## What needs to be done
The output is the lines below from the one with "distinct from all stream and" through the one with "variable must be distinct", both included, printed exactly and with no other line.

## Stored data entries

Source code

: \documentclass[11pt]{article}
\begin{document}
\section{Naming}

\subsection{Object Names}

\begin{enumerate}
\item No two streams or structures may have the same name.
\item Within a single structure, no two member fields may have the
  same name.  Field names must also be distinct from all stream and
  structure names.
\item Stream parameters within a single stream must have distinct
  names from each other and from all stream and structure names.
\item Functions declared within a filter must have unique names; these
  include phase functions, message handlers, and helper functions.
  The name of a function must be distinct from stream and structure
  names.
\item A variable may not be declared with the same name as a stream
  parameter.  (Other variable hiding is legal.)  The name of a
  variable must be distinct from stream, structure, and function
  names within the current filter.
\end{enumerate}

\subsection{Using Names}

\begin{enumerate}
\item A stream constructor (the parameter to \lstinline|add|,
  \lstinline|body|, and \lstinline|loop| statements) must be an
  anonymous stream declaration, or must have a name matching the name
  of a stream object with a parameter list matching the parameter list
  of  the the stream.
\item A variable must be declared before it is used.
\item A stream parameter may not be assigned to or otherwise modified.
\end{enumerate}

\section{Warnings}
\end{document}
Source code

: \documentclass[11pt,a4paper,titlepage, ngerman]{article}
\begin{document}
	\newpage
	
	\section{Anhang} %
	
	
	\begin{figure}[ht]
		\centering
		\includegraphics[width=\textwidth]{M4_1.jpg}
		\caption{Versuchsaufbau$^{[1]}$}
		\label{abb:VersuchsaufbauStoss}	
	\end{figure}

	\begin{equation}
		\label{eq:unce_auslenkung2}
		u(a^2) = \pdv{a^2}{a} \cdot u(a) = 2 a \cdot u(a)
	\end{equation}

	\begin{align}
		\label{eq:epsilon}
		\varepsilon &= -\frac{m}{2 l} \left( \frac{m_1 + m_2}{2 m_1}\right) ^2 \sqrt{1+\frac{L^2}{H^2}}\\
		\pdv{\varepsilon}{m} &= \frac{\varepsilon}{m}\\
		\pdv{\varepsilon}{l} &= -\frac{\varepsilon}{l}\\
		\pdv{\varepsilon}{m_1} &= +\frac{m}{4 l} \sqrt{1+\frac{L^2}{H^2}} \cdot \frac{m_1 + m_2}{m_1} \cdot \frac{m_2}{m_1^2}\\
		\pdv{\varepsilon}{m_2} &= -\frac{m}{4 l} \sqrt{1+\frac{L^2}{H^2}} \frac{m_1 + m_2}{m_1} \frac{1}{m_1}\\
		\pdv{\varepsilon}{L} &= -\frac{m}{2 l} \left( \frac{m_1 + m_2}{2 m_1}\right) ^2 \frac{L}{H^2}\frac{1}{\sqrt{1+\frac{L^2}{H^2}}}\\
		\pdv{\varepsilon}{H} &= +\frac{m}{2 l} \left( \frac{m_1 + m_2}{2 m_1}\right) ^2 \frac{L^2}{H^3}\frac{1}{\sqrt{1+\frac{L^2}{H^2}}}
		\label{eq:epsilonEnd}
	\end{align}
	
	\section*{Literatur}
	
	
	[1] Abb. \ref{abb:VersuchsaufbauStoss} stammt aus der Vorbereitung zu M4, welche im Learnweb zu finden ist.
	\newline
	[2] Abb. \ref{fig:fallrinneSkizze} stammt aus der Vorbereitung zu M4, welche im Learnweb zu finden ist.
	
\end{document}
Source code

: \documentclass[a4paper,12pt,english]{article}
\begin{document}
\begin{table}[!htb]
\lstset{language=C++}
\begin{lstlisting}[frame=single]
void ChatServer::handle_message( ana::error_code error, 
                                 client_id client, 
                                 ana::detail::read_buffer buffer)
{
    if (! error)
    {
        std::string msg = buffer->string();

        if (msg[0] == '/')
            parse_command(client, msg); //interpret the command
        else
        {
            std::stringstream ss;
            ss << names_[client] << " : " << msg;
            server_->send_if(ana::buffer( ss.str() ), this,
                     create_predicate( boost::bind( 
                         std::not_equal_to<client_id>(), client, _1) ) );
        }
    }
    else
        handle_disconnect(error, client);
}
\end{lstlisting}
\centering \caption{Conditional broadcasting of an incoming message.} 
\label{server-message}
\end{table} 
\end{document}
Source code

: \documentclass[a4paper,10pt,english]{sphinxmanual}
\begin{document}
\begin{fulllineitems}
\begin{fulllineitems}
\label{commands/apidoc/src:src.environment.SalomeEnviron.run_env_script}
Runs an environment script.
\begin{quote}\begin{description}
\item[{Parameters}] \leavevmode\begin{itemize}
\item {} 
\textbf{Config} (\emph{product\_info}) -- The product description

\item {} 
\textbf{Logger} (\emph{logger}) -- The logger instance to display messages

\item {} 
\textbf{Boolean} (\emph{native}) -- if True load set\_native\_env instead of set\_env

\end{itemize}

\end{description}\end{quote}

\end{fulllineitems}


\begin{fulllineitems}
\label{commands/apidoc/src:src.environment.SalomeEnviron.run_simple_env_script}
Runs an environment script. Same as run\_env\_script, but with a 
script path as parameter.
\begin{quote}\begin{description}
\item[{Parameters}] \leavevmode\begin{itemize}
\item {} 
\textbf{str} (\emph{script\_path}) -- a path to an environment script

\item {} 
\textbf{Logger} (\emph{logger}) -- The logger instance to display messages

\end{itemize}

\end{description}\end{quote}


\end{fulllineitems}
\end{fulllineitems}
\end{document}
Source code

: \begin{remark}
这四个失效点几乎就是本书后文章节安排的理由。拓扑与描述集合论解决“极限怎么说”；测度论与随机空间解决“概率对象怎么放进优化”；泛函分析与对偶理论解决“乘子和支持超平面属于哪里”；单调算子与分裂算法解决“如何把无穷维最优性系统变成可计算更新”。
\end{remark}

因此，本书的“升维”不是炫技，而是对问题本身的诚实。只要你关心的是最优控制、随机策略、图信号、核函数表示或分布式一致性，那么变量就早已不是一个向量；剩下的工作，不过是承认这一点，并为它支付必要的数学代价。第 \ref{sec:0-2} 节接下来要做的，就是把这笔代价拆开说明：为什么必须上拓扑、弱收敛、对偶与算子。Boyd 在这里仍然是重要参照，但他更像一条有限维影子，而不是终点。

## Output for this task
  same name.  Field names must also be distinct from all stream and
  structure names.
\item Stream parameters within a single stream must have distinct
  names from each other and from all stream and structure names.
\item Functions declared within a filter must have unique names; these
  include phase functions, message handlers, and helper functions.
  The name of a function must be distinct from stream and structure
  names.
\item A variable may not be declared with the same name as a stream
  parameter.  (Other variable hiding is legal.)  The name of a
  variable must be distinct from stream, structure, and function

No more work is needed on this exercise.